DXWG DCAT Working Session teleconference 13 February 2019 21:00 UTC

Meeting minutes

<DaveBrowning> https://‌docs.google.com/‌document/‌d/‌1fApxJIotapugde-hyS2lmsElNO3mLvoi7nLqDYJQZ7g/‌edit?usp=sharing

<SimonCox> regrets, AndreaPerego

scribenick PWinstanley

<DaveBrowning> https://‌github.com/‌w3c/‌dxwg/‌issues?q=is%3Aopen+is%3Aissue+label%3Adcat+label%3Aversioning

DaveBrowning: there are useful resources in the links - esp the list of relevant github issues
… these have been tagged with 'versioning'

<DaveBrowning> https://‌github.com/‌w3c/‌dxwg/‌projects/‌9

DaveBrowning: the same things are grouped into github project categories
… Work done towards the beginning of the WG - alejandra did a review of versioning
… there are other notes
… and notes on using pav

<DaveBrowning> https://‌lists.w3.org/‌Archives/‌Public/‌public-dxwg-wg/‌2019Feb/‌0208.html

DaveBrowning: Makx sent a suggestion to the mailing list

<riccardoAlbertoni> +1 to Makx's suggestion

DaveBrowning: we need to take the position that it is not for DCAT to determine the point of change from one version to another for a dataset - this is established within the domain
… but we need to provide a mechanism. We need to formalise any consensus view on this requirement first

<SimonCox> +1

proposed: we are not going to talk about why, when or where, but are talking about how

<DaveBrowning> +1

<riccardoAlbertoni> +1

<Jaroslav_Pullmann> +1

Resolved: we are not going to talk about why, when or where, but are talking about how

<alejandra> +1

DaveBrowning: the follow on: do we want to make an explicit statement about this?

+1 to explicit - very explicit

<riccardoAlbertoni> +1 to make it explicit in the document

<DaveBrowning> +1

<alejandra> +1 to explicit

<Jaroslav_Pullmann> +1

<Makx> +1

DaveBrowning: So the question now is: how much effort does this task require

<DaveBrowning> PWinstanley: Don't gold plate, go for coverage not depth

<DaveBrowning> ... simple illustrative case

<DaveBrowning> ... that shows something can be done, something that shows it can scale...

<DaveBrowning> ... maybe do a more complex case...?

<riccardoAlbertoni> +1 to simple and illustrative ..
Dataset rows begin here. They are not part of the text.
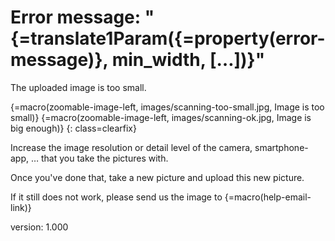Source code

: # Error message: "{=translate1Param({=property(error-message)}, min_width, […])}"

The uploaded image is too small.

{=macro(zoomable-image-left, images/scanning-too-small.jpg, Image is too small)}
{=macro(zoomable-image-left, images/scanning-ok.jpg, Image is big enough)}
{: class=clearfix}

Increase the image resolution or detail level of the camera, smartphone-app, … that you take the pictures with.

Once you've done that, take a new picture and upload this new picture.

If it still does not work, please send us the image to {=macro(help-email-link)}

version: 1.000
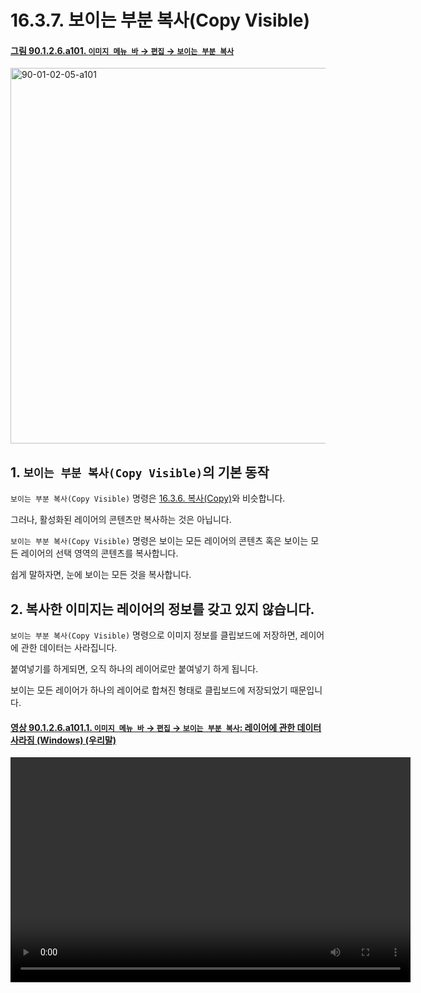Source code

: # 16.3.7. 보이는 부분 복사(Copy Visible)

<a id="90-01-02-06-a101"></a>

#### [그림 90.1.2.6.a101. `이미지 메뉴 바` → `편집` → `보이는 부분 복사`](./90-01-02-06-copy_visible.md#90-01-02-06-a101)
<img width="980" height="601" alt="90-01-02-05-a101" src="https://github.com/user-attachments/assets/0ae4d063-ab7f-41a6-a65b-8bb33a4e027a" />

<a id="16-03-07-s1"></a>

## 1. `보이는 부분 복사(Copy Visible)`의 기본 동작

`보이는 부분 복사(Copy Visible)` 명령은 [16.3.6. 복사(Copy)](./16-03-06-00-copy.md)와 비슷합니다.

그러나, 활성화된 레이어의 콘텐츠만 복사하는 것은 아닙니다.

`보이는 부분 복사(Copy Visible)` 명령은 보이는 모든 레이어의 콘텐츠 혹은 보이는 모든 레이어의 선택 영역의 콘텐츠를 복사합니다. 

쉽게 말하자면, 눈에 보이는 모든 것을 복사합니다.

<a id="16-03-07-s2"></a>

## 2. 복사한 이미지는 레이어의 정보를 갖고 있지 않습니다.

`보이는 부분 복사(Copy Visible)` 명령으로 이미지 정보를 클립보드에 저장하면, 레이어에 관한 데이터는 사라집니다.

붙여넣기를 하게되면, 오직 하나의 레이어로만 붙여넣기 하게 됩니다.

보이는 모든 레이어가 하나의 레이어로 합쳐진 형태로 클립보드에 저장되었기 때문입니다.

<a id="90-01-02-06-a101-01"></a>

#### [영상 90.1.2.6.a101.1. `이미지 메뉴 바` → `편집` → `보이는 부분 복사`: 레이어에 관한 데이터 사라짐 (Windows) (우리말)](./90-01-02-06-copy_visible.md#90-01-02-06-a101-01)
<video controls="controls" width="640" height="360" src="https://github.com/user-attachments/assets/c619215c-f5ed-4bb4-bb9e-8a182e753368"></video>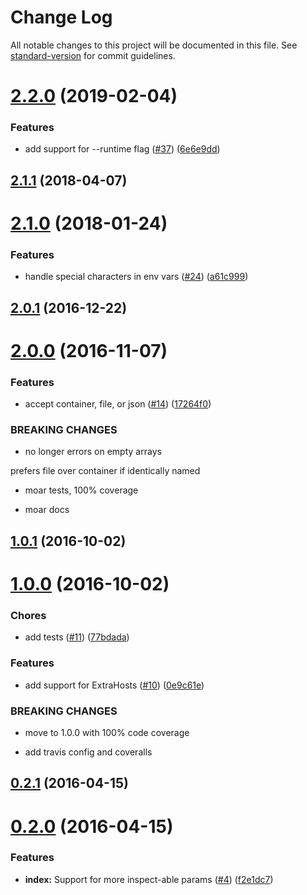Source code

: # Change Log

All notable changes to this project will be documented in this file. See [standard-version](https://github.com/conventional-changelog/standard-version) for commit guidelines.

<a name="2.2.0"></a>
# [2.2.0](https://github.com/nexdrew/rekcod/compare/v2.1.1...v2.2.0) (2019-02-04)


### Features

* add support for --runtime flag ([#37](https://github.com/nexdrew/rekcod/issues/37)) ([6e6e9dd](https://github.com/nexdrew/rekcod/commit/6e6e9dd))



<a name="2.1.1"></a>
## [2.1.1](https://github.com/nexdrew/rekcod/compare/v2.1.0...v2.1.1) (2018-04-07)



<a name="2.1.0"></a>
# [2.1.0](https://github.com/nexdrew/rekcod/compare/v2.0.1...v2.1.0) (2018-01-24)


### Features

* handle special characters in env vars ([#24](https://github.com/nexdrew/rekcod/issues/24)) ([a61c999](https://github.com/nexdrew/rekcod/commit/a61c999))



<a name="2.0.1"></a>
## [2.0.1](https://github.com/nexdrew/rekcod/compare/v2.0.0...v2.0.1) (2016-12-22)



<a name="2.0.0"></a>
# [2.0.0](https://github.com/nexdrew/rekcod/compare/v1.0.1...v2.0.0) (2016-11-07)


### Features

* accept container, file, or json ([#14](https://github.com/nexdrew/rekcod/issues/14)) ([17264f0](https://github.com/nexdrew/rekcod/commit/17264f0))


### BREAKING CHANGES

* no longer errors on empty arrays

prefers file over container if identically named

* moar tests, 100% coverage

* moar docs



<a name="1.0.1"></a>
## [1.0.1](https://github.com/nexdrew/rekcod/compare/v1.0.0...v1.0.1) (2016-10-02)



<a name="1.0.0"></a>
# [1.0.0](https://github.com/nexdrew/rekcod/compare/v0.2.1...v1.0.0) (2016-10-02)


### Chores

* add tests ([#11](https://github.com/nexdrew/rekcod/issues/11)) ([77bdada](https://github.com/nexdrew/rekcod/commit/77bdada))


### Features

* add support for ExtraHosts ([#10](https://github.com/nexdrew/rekcod/issues/10)) ([0e9c61e](https://github.com/nexdrew/rekcod/commit/0e9c61e))


### BREAKING CHANGES

* move to 1.0.0 with 100% code coverage

* add travis config and coveralls



<a name="0.2.1"></a>
## [0.2.1](https://github.com/nexdrew/rekcod/compare/v0.2.0...v0.2.1) (2016-04-15)




<a name="0.2.0"></a>
# [0.2.0](https://github.com/nexdrew/rekcod/compare/v0.1.2...v0.2.0) (2016-04-15)


### Features

* **index:** Support for more inspect-able params ([#4](https://github.com/nexdrew/rekcod/issues/4)) ([f2e1dc7](https://github.com/nexdrew/rekcod/commit/f2e1dc7))
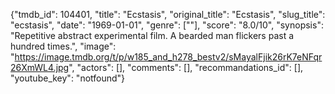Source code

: {"tmdb_id": 104401, "title": "Ecstasis", "original_title": "Ecstasis", "slug_title": "ecstasis", "date": "1969-01-01", "genre": [""], "score": "8.0/10", "synopsis": "Repetitive abstract experimental film. A bearded man flickers past a hundred times.", "image": "https://image.tmdb.org/t/p/w185_and_h278_bestv2/sMayalFjik26rK7eNFqr26XmWL4.jpg", "actors": [], "comments": [], "recommandations_id": [], "youtube_key": "notfound"}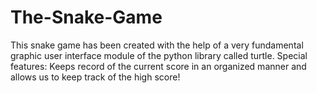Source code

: # The-Snake-Game
This snake game has been created with the help of a very fundamental graphic user interface module of the python library called turtle.
Special features:
Keeps record of the current score in an organized manner and allows us to keep track of the high score!
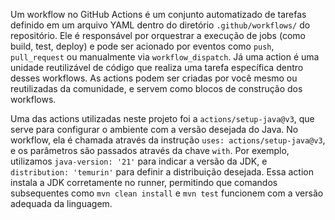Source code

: Um workflow no GitHub Actions é um conjunto automatizado de tarefas definido em um arquivo YAML dentro do diretório `.github/workflows/` do repositório.
Ele é responsável por orquestrar a execução de jobs (como build, test, deploy) e pode ser acionado por eventos como `push`, `pull_request` ou manualmente via `workflow_dispatch`.
Já uma action é uma unidade reutilizável de código que realiza uma tarefa específica dentro desses workflows.
As actions podem ser criadas por você mesmo ou reutilizadas da comunidade, e servem como blocos de construção dos workflows.

Uma das actions utilizadas neste projeto foi a `actions/setup-java@v3`, que serve para configurar o ambiente com a versão desejada do Java.
No workflow, ela é chamada através da instrução `uses: actions/setup-java@v3`, e os parâmetros são passados através da chave `with`.
Por exemplo, utilizamos `java-version: '21'` para indicar a versão da JDK, e `distribution: 'temurin'` para definir a distribuição desejada.
Essa action instala a JDK corretamente no runner, permitindo que comandos subsequentes como `mvn clean install` e `mvn test` funcionem com a versão adequada da linguagem.

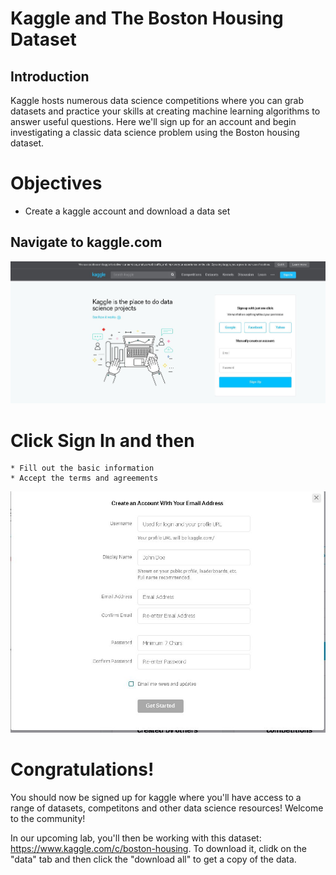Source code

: 
# Kaggle and The Boston Housing Dataset

## Introduction

Kaggle hosts numerous data science competitions where you can grab datasets and practice your skills at creating machine learning algorithms to answer useful questions. Here we'll sign up for an account and begin investigating a classic data science problem using the Boston housing dataset.

# Objectives

* Create a kaggle account and download a data set

## Navigate to kaggle.com

<img src="k1.JPG" width=600>

# Click Sign In and then 
    * Fill out the basic information
    * Accept the terms and agreements
    
<img src="K2.JPG" width=600>

# Congratulations! 

You should now be signed up for kaggle where you'll have access to a range of datasets, competitons and other data science resources! Welcome to the community!

In our upcoming lab, you'll then be working with this dataset: https://www.kaggle.com/c/boston-housing. To download it, clidk on the "data" tab and then click the "download all" to get a copy of the data.
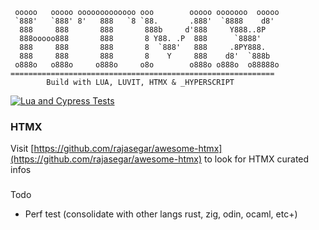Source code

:      ooooo   ooooo ooooooooooooo ooo        ooooo ooooooo  ooooo
     `888'   `888' 8'   888   `8 `88.       .888'  `8888    d8'
      888     888       888       888b     d'888     Y888..8P
      888ooooo888       888       8 Y88. .P  888      `8888'
      888     888       888       8  `888'   888     .8PY888.
      888     888       888       8    Y     888    d8'  `888b
     o888o   o888o     o888o     o8o        o888o o888o  o88888o
    ===========================================================
            Build with LUA, LUVIT, HTMX & _HYPERSCRIPT

[![Lua and Cypress Tests](https://github.com/syarul/todomvc-lua-luvit-htmx-_hyperscript/actions/workflows/luvit.yml/badge.svg)](https://github.com/syarul/todomvc-lua-luvit-htmx-_hyperscript/actions/workflows/luvit.yml)
### HTMX

Visit [https://github.com/rajasegar/awesome-htmx](https://github.com/rajasegar/awesome-htmx) to look for HTMX curated infos

###

Todo

- Perf test (consolidate with other langs rust, zig, odin, ocaml, etc+)
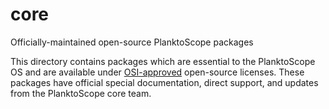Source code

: # core
Officially-maintained open-source PlanktoScope packages

This directory contains packages which are essential to the PlanktoScope OS and are available under
[OSI-approved](https://opensource.org/licenses/) open-source licenses. These packages have official
special documentation, direct support, and updates from the PlanktoScope core team.
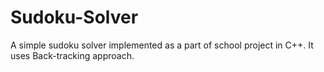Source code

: # Sudoku-Solver

A simple sudoku solver implemented as a part of school project in C++.
It uses Back-tracking approach.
Jaroslav_Pullmann: I am having difficulties understanding if we have a vision of versions,. Do we consider alternative distributions of different languages 'versions' or 'distributions'?
… what are our version properties?

DaveBrowning: last week we agreed to be loose in interpretation or definition of distributions. we are minimising the complexity of 'informational equivalence' leaving this to the the publisher

<alejandra> you can catch up on the update of the distribution definition at: https://‌w3c.github.io/‌dxwg/‌dcat/#Class:Distribution

Makx: reacting to the point of languages, this is a comon case, but I suggest the set of 6 scenarios, and I think these are for publisers to define what constitutes a version change
… we can say what the properties might be to support their choices
… but we need to leave it open to them to make the design decisions depending on their requirements

<alejandra> https://‌www.w3.org/‌TR/‌hcls-dataset/

<SimonCox> https://‌www.w3.org/‌TR/‌hcls-dataset/#datasetdescriptionlevels

alejandra: I agree with Makx - but I thought the work we did with the HCLS profile for data sets might be instructive - see s.5 and the diagram that separates the data set description from the distribution and the version level description that alows one to describe the relations between data versions

alejandra: in the table, for each descrription level we specify the requirement of properties for each level

SimonCox: this still leaves it quite abstract in terms of scenarios

alejandra: the specific stuff for versioning is within the table 'provenance and change'

alejandra: using dct and pav attributes

riccardoAlbertoni: I like the approach of pav - a potential solution. the other approach is using qualified relations.
… I mention qualified relations because versioning is a relationship between datasets, and in DCAT we are already considering qualified relations. Covering versioning the same way is another possibility.

<DaveBrowning> ack +

<DaveBrowning> acl Makx

<SimonCox> Qualified Relations are the answer to everything ... but must be accompanied by a controlled vocabulary of 'roles' that relate one dataset to another

Makx: alejandra mentioned the HLCS - is the approach there to be the one we direct people to, or do we bring an extra class into DCAT?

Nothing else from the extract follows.